- Theatrical release poster
- Directed by: Vineesh Millennium
- Screenplay by: Vineesh Millennium
- Produced by: Santhosh Kumar T. V. Shajahan Oasis
- Starring: Sreenivasan Sreenath Bhasi Parvathy Ratheesh
- Cinematography: Sajan Kalathil
- Edited by: Shaleesh Lal
- Music by: Gopi Sundar
- Production company: Lord Krishna Entertainments
- Distributed by: Lord Krishna Entertainments Release
- Release date: 16 February 2018;
- Running time: 113 minutes
- Country: India
- Language: Malayalam

= Kallai FM =

2018 film

Kallai FM is a 2018 Indian Malayalam-language drama film written and directed by Vineesh Millennium. Dialogues were written by Sreenivasan, who also starred alongside Sreenath Bhasi and Parvathy Ratheesh.
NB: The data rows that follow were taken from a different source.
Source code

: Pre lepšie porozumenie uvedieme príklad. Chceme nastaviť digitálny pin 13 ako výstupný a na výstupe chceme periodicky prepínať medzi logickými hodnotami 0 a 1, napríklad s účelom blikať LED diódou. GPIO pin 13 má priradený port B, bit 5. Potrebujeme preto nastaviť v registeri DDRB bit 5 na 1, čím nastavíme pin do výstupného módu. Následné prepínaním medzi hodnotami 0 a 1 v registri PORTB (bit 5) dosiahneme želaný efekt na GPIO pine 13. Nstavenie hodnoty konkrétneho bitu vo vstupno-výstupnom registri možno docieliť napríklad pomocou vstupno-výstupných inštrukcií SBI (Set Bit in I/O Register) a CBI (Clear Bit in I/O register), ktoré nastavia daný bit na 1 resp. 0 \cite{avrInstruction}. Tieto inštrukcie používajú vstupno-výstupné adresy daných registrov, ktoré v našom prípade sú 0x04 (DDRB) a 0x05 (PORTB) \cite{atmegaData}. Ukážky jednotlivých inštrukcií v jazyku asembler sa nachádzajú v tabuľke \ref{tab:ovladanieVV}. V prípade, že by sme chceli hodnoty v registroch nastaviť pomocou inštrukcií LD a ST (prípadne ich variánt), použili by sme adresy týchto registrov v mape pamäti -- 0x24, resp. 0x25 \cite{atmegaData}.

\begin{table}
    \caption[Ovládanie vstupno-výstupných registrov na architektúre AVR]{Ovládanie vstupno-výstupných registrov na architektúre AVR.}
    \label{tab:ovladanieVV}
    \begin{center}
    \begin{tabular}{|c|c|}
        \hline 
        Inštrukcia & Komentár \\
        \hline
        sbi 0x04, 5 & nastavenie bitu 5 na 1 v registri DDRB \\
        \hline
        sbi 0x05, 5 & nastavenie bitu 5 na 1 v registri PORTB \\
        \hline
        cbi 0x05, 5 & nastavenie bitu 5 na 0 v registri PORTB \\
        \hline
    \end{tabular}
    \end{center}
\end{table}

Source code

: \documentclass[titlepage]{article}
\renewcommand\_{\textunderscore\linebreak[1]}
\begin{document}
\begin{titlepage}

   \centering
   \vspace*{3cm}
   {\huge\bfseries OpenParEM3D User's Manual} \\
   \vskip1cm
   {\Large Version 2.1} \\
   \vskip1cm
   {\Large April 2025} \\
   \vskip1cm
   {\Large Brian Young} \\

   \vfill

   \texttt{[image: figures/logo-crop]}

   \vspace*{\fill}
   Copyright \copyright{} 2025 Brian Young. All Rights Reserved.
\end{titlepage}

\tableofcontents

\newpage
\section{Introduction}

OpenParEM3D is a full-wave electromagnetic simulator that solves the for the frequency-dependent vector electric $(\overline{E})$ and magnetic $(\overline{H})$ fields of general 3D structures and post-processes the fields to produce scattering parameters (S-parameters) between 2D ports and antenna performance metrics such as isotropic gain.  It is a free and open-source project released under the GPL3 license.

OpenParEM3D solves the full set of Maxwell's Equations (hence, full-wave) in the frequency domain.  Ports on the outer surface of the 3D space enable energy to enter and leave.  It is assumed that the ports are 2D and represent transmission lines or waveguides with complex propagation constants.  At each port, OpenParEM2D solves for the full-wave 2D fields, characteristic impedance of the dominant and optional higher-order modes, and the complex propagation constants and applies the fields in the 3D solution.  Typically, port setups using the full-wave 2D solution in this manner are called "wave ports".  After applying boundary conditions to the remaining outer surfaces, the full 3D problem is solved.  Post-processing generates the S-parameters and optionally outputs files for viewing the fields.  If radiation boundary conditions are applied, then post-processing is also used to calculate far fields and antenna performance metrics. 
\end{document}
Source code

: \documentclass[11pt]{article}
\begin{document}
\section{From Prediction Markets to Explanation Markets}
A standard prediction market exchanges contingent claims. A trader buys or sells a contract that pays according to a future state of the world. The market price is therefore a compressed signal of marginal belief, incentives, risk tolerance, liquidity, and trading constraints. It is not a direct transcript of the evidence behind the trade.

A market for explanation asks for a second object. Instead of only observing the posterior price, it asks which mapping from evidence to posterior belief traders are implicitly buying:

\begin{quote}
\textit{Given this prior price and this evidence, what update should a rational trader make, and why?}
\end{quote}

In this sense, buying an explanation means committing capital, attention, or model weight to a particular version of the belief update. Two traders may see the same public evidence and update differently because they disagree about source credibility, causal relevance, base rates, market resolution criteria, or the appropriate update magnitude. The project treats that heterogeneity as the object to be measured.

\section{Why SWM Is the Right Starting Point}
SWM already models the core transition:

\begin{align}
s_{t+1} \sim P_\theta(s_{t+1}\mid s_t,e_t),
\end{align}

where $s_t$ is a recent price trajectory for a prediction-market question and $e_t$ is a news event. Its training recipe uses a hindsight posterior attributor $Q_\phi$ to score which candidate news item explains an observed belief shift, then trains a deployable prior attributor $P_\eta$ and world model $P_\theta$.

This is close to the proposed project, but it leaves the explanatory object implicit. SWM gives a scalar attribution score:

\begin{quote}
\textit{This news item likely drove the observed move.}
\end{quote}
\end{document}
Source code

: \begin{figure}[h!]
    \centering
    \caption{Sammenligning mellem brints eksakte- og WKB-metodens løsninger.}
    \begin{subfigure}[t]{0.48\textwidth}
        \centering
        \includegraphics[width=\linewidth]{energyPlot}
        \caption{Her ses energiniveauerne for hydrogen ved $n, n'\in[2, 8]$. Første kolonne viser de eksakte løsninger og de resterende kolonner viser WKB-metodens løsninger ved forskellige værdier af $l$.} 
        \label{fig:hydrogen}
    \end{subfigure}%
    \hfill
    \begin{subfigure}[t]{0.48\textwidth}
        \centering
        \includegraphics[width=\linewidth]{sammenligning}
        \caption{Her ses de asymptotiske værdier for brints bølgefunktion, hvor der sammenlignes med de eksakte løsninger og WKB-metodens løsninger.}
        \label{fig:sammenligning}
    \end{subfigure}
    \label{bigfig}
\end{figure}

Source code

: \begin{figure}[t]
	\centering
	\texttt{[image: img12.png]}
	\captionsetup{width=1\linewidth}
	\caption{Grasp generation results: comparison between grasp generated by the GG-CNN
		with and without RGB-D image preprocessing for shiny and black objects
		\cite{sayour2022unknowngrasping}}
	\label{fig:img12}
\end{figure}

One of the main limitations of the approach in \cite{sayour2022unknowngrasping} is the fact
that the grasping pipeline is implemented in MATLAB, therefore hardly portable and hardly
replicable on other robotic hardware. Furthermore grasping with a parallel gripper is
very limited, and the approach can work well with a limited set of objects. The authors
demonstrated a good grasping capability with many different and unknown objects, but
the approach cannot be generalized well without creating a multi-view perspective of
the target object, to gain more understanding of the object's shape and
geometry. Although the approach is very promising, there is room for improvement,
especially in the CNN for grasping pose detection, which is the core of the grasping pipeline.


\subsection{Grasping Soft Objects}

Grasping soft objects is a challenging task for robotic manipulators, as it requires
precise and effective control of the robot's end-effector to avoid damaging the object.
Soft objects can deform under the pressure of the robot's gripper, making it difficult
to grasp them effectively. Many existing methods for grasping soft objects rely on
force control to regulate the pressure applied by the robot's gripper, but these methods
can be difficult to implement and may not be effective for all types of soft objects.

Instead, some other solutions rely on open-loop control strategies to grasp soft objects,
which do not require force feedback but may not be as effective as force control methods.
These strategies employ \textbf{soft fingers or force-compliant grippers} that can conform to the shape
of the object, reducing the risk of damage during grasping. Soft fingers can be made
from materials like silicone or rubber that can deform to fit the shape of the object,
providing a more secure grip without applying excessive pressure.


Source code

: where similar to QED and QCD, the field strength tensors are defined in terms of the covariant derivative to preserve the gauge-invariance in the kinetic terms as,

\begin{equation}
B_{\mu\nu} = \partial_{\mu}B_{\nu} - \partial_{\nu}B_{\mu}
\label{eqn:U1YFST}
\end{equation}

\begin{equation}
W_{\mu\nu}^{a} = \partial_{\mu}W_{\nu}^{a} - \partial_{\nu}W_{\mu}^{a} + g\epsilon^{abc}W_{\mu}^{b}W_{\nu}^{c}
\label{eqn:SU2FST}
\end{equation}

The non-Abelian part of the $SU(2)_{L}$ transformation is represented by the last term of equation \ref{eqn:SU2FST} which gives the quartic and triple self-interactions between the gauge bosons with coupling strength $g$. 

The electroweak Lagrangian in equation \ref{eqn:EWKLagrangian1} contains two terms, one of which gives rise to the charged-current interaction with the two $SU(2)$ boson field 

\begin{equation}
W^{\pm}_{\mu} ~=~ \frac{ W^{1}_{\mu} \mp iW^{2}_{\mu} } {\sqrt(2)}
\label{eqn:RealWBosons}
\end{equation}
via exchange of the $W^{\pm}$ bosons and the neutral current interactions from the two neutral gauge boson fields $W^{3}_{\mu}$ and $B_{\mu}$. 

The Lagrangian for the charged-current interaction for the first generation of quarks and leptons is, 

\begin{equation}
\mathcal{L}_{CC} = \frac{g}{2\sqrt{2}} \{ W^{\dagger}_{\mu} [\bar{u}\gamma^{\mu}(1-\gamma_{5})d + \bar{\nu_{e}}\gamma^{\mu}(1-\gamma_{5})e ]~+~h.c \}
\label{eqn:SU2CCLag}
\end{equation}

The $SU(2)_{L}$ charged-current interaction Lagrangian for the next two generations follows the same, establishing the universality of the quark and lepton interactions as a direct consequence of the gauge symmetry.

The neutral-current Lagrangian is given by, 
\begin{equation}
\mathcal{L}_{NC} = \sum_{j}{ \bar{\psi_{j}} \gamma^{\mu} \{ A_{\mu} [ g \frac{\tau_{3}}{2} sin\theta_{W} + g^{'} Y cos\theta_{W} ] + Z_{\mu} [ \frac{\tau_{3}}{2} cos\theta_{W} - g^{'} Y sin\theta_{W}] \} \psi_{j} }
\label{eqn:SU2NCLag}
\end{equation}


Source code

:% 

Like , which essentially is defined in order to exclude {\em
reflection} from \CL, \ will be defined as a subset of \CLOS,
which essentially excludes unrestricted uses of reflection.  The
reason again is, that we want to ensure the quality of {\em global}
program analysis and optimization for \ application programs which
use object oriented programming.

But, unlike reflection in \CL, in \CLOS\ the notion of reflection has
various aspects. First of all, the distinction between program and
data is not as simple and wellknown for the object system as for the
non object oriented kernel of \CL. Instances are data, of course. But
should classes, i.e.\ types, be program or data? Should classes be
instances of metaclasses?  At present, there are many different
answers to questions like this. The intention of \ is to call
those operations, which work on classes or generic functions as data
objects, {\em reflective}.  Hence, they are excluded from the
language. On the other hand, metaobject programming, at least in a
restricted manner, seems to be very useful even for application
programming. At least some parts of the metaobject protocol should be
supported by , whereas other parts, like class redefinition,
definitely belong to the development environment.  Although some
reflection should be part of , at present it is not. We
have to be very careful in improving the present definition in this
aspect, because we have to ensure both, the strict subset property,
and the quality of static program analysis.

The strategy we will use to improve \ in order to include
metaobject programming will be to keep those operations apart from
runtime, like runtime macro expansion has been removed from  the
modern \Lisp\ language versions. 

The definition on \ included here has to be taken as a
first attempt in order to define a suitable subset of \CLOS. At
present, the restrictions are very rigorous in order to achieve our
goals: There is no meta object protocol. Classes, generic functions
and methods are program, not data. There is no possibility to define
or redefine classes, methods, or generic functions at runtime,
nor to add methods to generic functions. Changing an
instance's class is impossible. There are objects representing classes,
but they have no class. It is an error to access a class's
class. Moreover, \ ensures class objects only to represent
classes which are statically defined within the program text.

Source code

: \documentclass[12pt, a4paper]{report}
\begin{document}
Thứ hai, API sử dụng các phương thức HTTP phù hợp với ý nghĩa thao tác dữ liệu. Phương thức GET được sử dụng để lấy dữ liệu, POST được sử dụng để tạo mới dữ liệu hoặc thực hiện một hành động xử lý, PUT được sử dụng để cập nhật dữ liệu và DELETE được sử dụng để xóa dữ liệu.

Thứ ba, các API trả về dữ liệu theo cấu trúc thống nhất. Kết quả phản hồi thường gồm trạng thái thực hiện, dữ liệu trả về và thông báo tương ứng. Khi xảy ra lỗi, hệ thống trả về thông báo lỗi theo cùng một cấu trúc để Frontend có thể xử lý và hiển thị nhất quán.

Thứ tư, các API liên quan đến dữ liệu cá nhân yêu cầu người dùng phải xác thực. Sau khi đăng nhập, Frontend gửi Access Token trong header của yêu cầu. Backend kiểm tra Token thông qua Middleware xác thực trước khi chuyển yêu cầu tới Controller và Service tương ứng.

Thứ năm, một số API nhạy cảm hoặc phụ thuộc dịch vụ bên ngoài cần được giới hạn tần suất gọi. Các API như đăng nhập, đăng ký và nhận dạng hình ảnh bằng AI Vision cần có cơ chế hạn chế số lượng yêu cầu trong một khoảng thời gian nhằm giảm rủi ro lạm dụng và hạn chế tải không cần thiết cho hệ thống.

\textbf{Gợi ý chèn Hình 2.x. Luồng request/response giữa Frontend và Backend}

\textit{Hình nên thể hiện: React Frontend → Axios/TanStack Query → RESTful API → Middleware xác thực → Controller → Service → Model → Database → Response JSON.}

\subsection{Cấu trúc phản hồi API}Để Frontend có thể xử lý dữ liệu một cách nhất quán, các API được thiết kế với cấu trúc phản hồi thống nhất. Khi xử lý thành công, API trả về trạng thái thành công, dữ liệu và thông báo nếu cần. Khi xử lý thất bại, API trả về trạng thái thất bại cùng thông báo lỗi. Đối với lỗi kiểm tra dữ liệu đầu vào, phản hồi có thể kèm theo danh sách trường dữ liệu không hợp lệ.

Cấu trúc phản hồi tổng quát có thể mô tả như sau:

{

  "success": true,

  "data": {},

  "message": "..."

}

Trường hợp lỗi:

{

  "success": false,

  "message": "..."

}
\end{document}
The film is based on the real-life story of a radio repairer named Radio Koya (original name Hydros Koya) residing at Mankavu, Kozhikode, who was an ardent fan of singer Mohammed Rafi.

== Plot ==
Sreenivasan plays the role of Radio Koya, an ardent fan of late veteran playback singer, Mohammed Rafi.

== Cast ==
- Sreenivasan as Ceylon Bappu
- Sreenath Bhasi as Rafi Mohammed, Ceylon Bappu's Son
- Parvathy Ratheesh as Saira Banu, a flower seller and daughter of Ceylon Bappu
- Aneesh G Menon as Aju, Director
- Kalabhavan Shajohn as Abdullah Koya
- Kottayam Nazeer as Inaasu
- Krishna Prabha as Jameela, Ceylon Bappu's wife
- Sunil Sukhada as Purushu
- Vijilesh Karayad

== Production ==
The story of the film is based on the real life of K. Hydrose who is commonly known as Radio Koya, a radio repairer who lives in Kozhikode and a proud follower of Mohammed Rafi.

== Release and marketing ==
The film was released on 16 February 2018. Indian fast bowler, Irfan Pathan served as the promotional campaigner for the film in Kochi. The film music was released by the South Indian-based music record label, Muzik 247. The trailer of the movie was launched at CUSAT campus in Kochi on 6 February 2018. Veteran Hindi actor Jackie Shroff, Mohammed Rafi's son Shahid Rafi along with Irfan Pathan attended the launching event.